● WORK TO COMPLETE: The entries must be set down again word for word; no pictures belong in the copy.
(RECORD EXCERPTS begins)
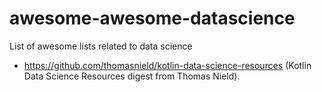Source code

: # awesome-awesome-datascience
List of awesome lists related to data science

* https://github.com/thomasnield/kotlin-data-science-resources (Kotlin Data Science Resources digest from Thomas Nield).
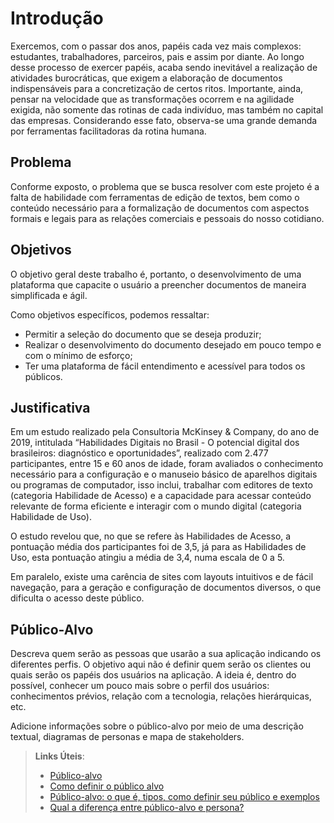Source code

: # Introdução

Exercemos, com o passar dos anos, papéis cada vez mais complexos: estudantes, trabalhadores, parceiros, pais e assim por diante. Ao longo desse processo de exercer papéis, acaba sendo inevitável a realização de atividades burocráticas, que exigem a elaboração de documentos indispensáveis para a concretização de certos ritos. Importante, ainda, pensar na velocidade que as transformações ocorrem e na agilidade exigida, não somente das rotinas de cada indivíduo, mas também no capital das empresas. Considerando esse fato, observa-se uma grande demanda por ferramentas facilitadoras da rotina humana. 
 
## Problema

Conforme exposto, o problema que se busca resolver com este projeto é a falta de habilidade com ferramentas de edição de textos, bem como o conteúdo necessário para a formalização de documentos com aspectos formais e legais para as relações comerciais e pessoais do nosso cotidiano.

## Objetivos

O objetivo geral deste trabalho é, portanto, o desenvolvimento de uma plataforma que capacite o usuário a preencher documentos de maneira simplificada e ágil. 

Como objetivos específicos, podemos ressaltar:

- Permitir a seleção do documento que se deseja produzir;
-	Realizar o desenvolvimento do documento desejado em pouco tempo e com o mínimo de esforço;
-	Ter uma plataforma de fácil entendimento e acessível para todos os públicos.


## Justificativa

Em um estudo realizado pela Consultoria McKinsey & Company, do ano de 2019, intitulada “Habilidades Digitais no Brasil - O potencial digital dos brasileiros: diagnóstico e oportunidades”, realizado com 2.477 participantes, entre 15 e 60 anos de idade, foram avaliados o conhecimento necessário para a configuração e o manuseio básico de aparelhos digitais ou programas de computador, isso inclui, trabalhar com editores de texto (categoria Habilidade de Acesso) e a capacidade para acessar conteúdo relevante de forma eficiente e interagir com o mundo digital (categoria Habilidade de Uso). 

O estudo revelou que, no que se refere às Habilidades de Acesso, a pontuação média dos participantes foi de 3,5, já para as Habilidades de Uso, esta pontuação atingiu a média de 3,4, numa escala de 0 a 5. 

Em paralelo, existe uma carência de sites com layouts intuitivos e de fácil navegação, para a geração e configuração de documentos diversos, o que dificulta o acesso deste público.


## Público-Alvo

Descreva quem serão as pessoas que usarão a sua aplicação indicando os diferentes perfis. O objetivo aqui não é definir quem serão os clientes ou quais serão os papéis dos usuários na aplicação. A ideia é, dentro do possível, conhecer um pouco mais sobre o perfil dos usuários: conhecimentos prévios, relação com a tecnologia, relações
hierárquicas, etc.

Adicione informações sobre o público-alvo por meio de uma descrição textual, diagramas de personas e mapa de stakeholders.

> **Links Úteis**:
> - [Público-alvo](https://blog.hotmart.com/pt-br/publico-alvo/)
> - [Como definir o público alvo](https://exame.com/pme/5-dicas-essenciais-para-definir-o-publico-alvo-do-seu-negocio/)
> - [Público-alvo: o que é, tipos, como definir seu público e exemplos](https://klickpages.com.br/blog/publico-alvo-o-que-e/)
> - [Qual a diferença entre público-alvo e persona?](https://rockcontent.com/blog/diferenca-publico-alvo-e-persona/)
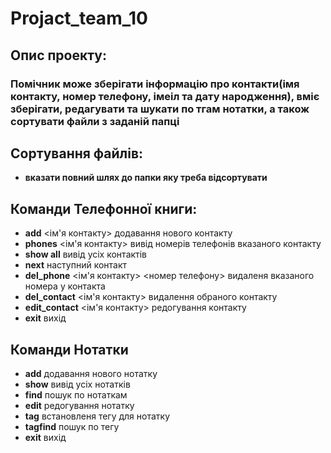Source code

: # Projact_team_10

## Опис проекту:
### Помічник може зберігати інформацію про контакти(імя контакту, номер телефону, імеіл та дату народження), вміє зберігати, редагувати та шукати по тгам нотатки, а також сортувати файли з заданій папці

## Сортування файлів:
- **вказати повний шлях до папки яку треба відсортувати**

## Команди Телефонної книги:
- **add** <ім'я контакту>  додавання нового контакту
- **phones** <ім'я контакту> вивід номерів телефонів вказаного контакту
- **show all** вивід усіх контактів
- **next** наступний контакт
- **del_phone** <ім'я контакту> <номер телефону> видаленя вказаного номера у контакта
- **del_contact** <ім'я контакту> видалення обраного контакту
- **edit_contact** <ім'я контакту> редогування контакту
- **exit** вихід
  
## Команди Нотатки
  - **add** додавання нового нотатку
  - **show** вивід усіх нотатків
  - **find** пошук по нотаткам
  - **edit** редогування нотатку
  - **tag** встановленя тегу для нотатку
  - **tagfind** пошук по тегу
  - **exit** вихід

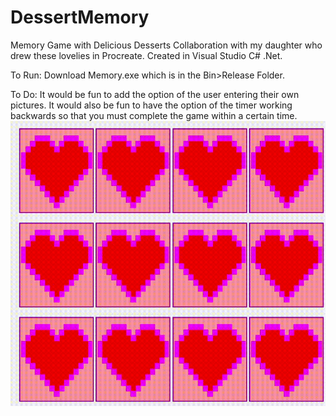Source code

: # DessertMemory
Memory Game with Delicious Desserts
Collaboration with my daughter who drew these lovelies in Procreate.  Created in Visual Studio C# .Net.  

To Run: Download Memory.exe which is in the Bin>Release Folder.

To Do: It would be fun to add the option of the user entering their own pictures.  It would also be fun to have the option of the timer working backwards so that you must complete the game within a certain time.
![](memory_example.gif)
(RECORD EXCERPTS ends)
● ANSWER SPACE:
Source code

: # awesome-awesome-datascience
List of awesome lists related to data science

* https://github.com/thomasnield/kotlin-data-science-resources (Kotlin Data Science Resources digest from Thomas Nield).
Source code

: # Introdução

Exercemos, com o passar dos anos, papéis cada vez mais complexos: estudantes, trabalhadores, parceiros, pais e assim por diante. Ao longo desse processo de exercer papéis, acaba sendo inevitável a realização de atividades burocráticas, que exigem a elaboração de documentos indispensáveis para a concretização de certos ritos. Importante, ainda, pensar na velocidade que as transformações ocorrem e na agilidade exigida, não somente das rotinas de cada indivíduo, mas também no capital das empresas. Considerando esse fato, observa-se uma grande demanda por ferramentas facilitadoras da rotina humana. 
 
## Problema

Conforme exposto, o problema que se busca resolver com este projeto é a falta de habilidade com ferramentas de edição de textos, bem como o conteúdo necessário para a formalização de documentos com aspectos formais e legais para as relações comerciais e pessoais do nosso cotidiano.

## Objetivos

O objetivo geral deste trabalho é, portanto, o desenvolvimento de uma plataforma que capacite o usuário a preencher documentos de maneira simplificada e ágil. 

Como objetivos específicos, podemos ressaltar:

- Permitir a seleção do documento que se deseja produzir;
-	Realizar o desenvolvimento do documento desejado em pouco tempo e com o mínimo de esforço;
-	Ter uma plataforma de fácil entendimento e acessível para todos os públicos.


## Justificativa

Em um estudo realizado pela Consultoria McKinsey & Company, do ano de 2019, intitulada “Habilidades Digitais no Brasil - O potencial digital dos brasileiros: diagnóstico e oportunidades”, realizado com 2.477 participantes, entre 15 e 60 anos de idade, foram avaliados o conhecimento necessário para a configuração e o manuseio básico de aparelhos digitais ou programas de computador, isso inclui, trabalhar com editores de texto (categoria Habilidade de Acesso) e a capacidade para acessar conteúdo relevante de forma eficiente e interagir com o mundo digital (categoria Habilidade de Uso). 

O estudo revelou que, no que se refere às Habilidades de Acesso, a pontuação média dos participantes foi de 3,5, já para as Habilidades de Uso, esta pontuação atingiu a média de 3,4, numa escala de 0 a 5. 

Em paralelo, existe uma carência de sites com layouts intuitivos e de fácil navegação, para a geração e configuração de documentos diversos, o que dificulta o acesso deste público.


## Público-Alvo

Descreva quem serão as pessoas que usarão a sua aplicação indicando os diferentes perfis. O objetivo aqui não é definir quem serão os clientes ou quais serão os papéis dos usuários na aplicação. A ideia é, dentro do possível, conhecer um pouco mais sobre o perfil dos usuários: conhecimentos prévios, relação com a tecnologia, relações
hierárquicas, etc.

Adicione informações sobre o público-alvo por meio de uma descrição textual, diagramas de personas e mapa de stakeholders.

> **Links Úteis**:
> - [Público-alvo](https://blog.hotmart.com/pt-br/publico-alvo/)
> - [Como definir o público alvo](https://exame.com/pme/5-dicas-essenciais-para-definir-o-publico-alvo-do-seu-negocio/)
> - [Público-alvo: o que é, tipos, como definir seu público e exemplos](https://klickpages.com.br/blog/publico-alvo-o-que-e/)
> - [Qual a diferença entre público-alvo e persona?](https://rockcontent.com/blog/diferenca-publico-alvo-e-persona/)
Source code

: # Projact_team_10

## Опис проекту:
### Помічник може зберігати інформацію про контакти(імя контакту, номер телефону, імеіл та дату народження), вміє зберігати, редагувати та шукати по тгам нотатки, а також сортувати файли з заданій папці

## Сортування файлів:
- **вказати повний шлях до папки яку треба відсортувати**

## Команди Телефонної книги:
- **add** <ім'я контакту>  додавання нового контакту
- **phones** <ім'я контакту> вивід номерів телефонів вказаного контакту
- **show all** вивід усіх контактів
- **next** наступний контакт
- **del_phone** <ім'я контакту> <номер телефону> видаленя вказаного номера у контакта
- **del_contact** <ім'я контакту> видалення обраного контакту
- **edit_contact** <ім'я контакту> редогування контакту
- **exit** вихід
  
## Команди Нотатки
  - **add** додавання нового нотатку
  - **show** вивід усіх нотатків
  - **find** пошук по нотаткам
  - **edit** редогування нотатку
  - **tag** встановленя тегу для нотатку
  - **tagfind** пошук по тегу
  - **exit** вихід

Source code

: # DessertMemory
Memory Game with Delicious Desserts
Collaboration with my daughter who drew these lovelies in Procreate.  Created in Visual Studio C# .Net.  

To Run: Download Memory.exe which is in the Bin>Release Folder.

To Do: It would be fun to add the option of the user entering their own pictures.  It would also be fun to have the option of the timer working backwards so that you must complete the game within a certain time.
![](memory_example.gif)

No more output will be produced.